H.-P. Kriegel, E. Schubert, A. Zimek
Evaluation of Multiple Clustering Solutions
In 2nd MultiClust Workshop: Discovering, Summarizing and Using Multiple Clusterings Held in Conjunction with ECML PKDD 2011. http://dme.rwth-aachen.de/en/MultiClust2011
A common approach to solve this type of clustering problem is to define a statistical model that captures relevant characteristics of your data. Cluster assignments can be derived by using a mixture model (as in the Gaussian Mixture Model) then finding the mixture component with the highest probability for a particular data point.
In your case, each example is a vector has both real and categorical components. A simple approach is to model each component of the vector separately.

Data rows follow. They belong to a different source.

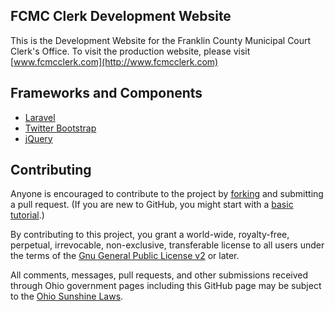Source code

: ## FCMC Clerk Development Website

This is the Development Website for the Franklin County Municipal Court Clerk's Office.  To visit the production website, please visit [www.fcmcclerk.com](http://www.fcmcclerk.com)

## Frameworks and Components

* [Laravel](http://laravel.com)
* [Twitter Bootstrap](http://getbootstrap.com)
* [jQuery](http://jquery.com)

## Contributing

Anyone is encouraged to contribute to the project by [forking](https://help.github.com/articles/fork-a-repo) and submitting a pull request. (If you are new to GitHub, you might start with a [basic tutorial](https://help.github.com/articles/set-up-git).)

By contributing to this project, you grant a world-wide, royalty-free, perpetual, irrevocable, non-exclusive, transferable license to all users under the terms of the [Gnu General Public License v2](http://www.gnu.org/licenses/gpl-2.0.html) or later.

All comments, messages, pull requests, and other submissions received through Ohio government pages including this GitHub page may be subject to the [Ohio Sunshine Laws](www.ohioattorneygeneral.gov/Legal/Sunshine-Laws).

I generated a small example dataset where each example is a vector of two dimensions. The first dimension is a normally distributed variable and the second is a choice of five categories (see graph):
There are a number of frameworks that are available to run monte carlo inference for statistical models. BUGS is probably the most popular (http://www.mrc-bsu.cam.ac.uk/bugs/). I created this model in Stan (http://mc-stan.org/), which uses a different sampling technique than BUGs and is more efficient for many problems:
data {
int<lower=0> N; //number of data points
int<lower=0> C; //number of categories
real x[N]; // normally distributed component data
int y[N]; // categorical component data
}
parameters {
real<lower=0,upper=1> theta; // mixture probability
real mu[2]; // means for the normal component
simplex[C] phi[2]; // categorical distributions for the categorical component
}
transformed parameters {
real log_theta;
real log_one_minus_theta;
vector[C] log_phi[2];
vector[C] alpha;
log_theta <- log(theta);
log_one_minus_theta <- log(1.0 - theta);
for( c in 1:C)
alpha[c] <- .5;
for( k in 1:2)
for( c in 1:C)
log_phi[k,c] <- log(phi[k,c]);
}
model {
theta ~ uniform(0,1); // equivalently, ~ beta(1,1);
for (k in 1:2){
mu[k] ~ normal(0,10);
phi[k] ~ dirichlet(alpha);
}
for (n in 1:N) {
lp__ <- lp__ + log_sum_exp(log_theta + normal_log(x[n],mu[1],1) + log_phi[1,y[n]],
log_one_minus_theta + normal_log(x[n],mu[2],1) + log_phi[2,y[n]]);
}
}
I compiled and ran the Stan model and used the parameters from the final sample to compute the probability of each datapoint under each mixture component. I then assigned each datapoint to the mixture component (cluster) with higher probability to recover the cluster assignments below:
Basically, the parameters for each mixture component will give you the core characteristics of each cluster if you have created a model appropriate for your dataset.
For heterogenous, non-Euclidean data vectors as you describe, hierarchical clustering algorithms often work best. The conditional probability condition you describe can be incorporated as an ordering of attributes used to perform cluster agglomeration or division. The semantics of the resulting clusters are easy to describe.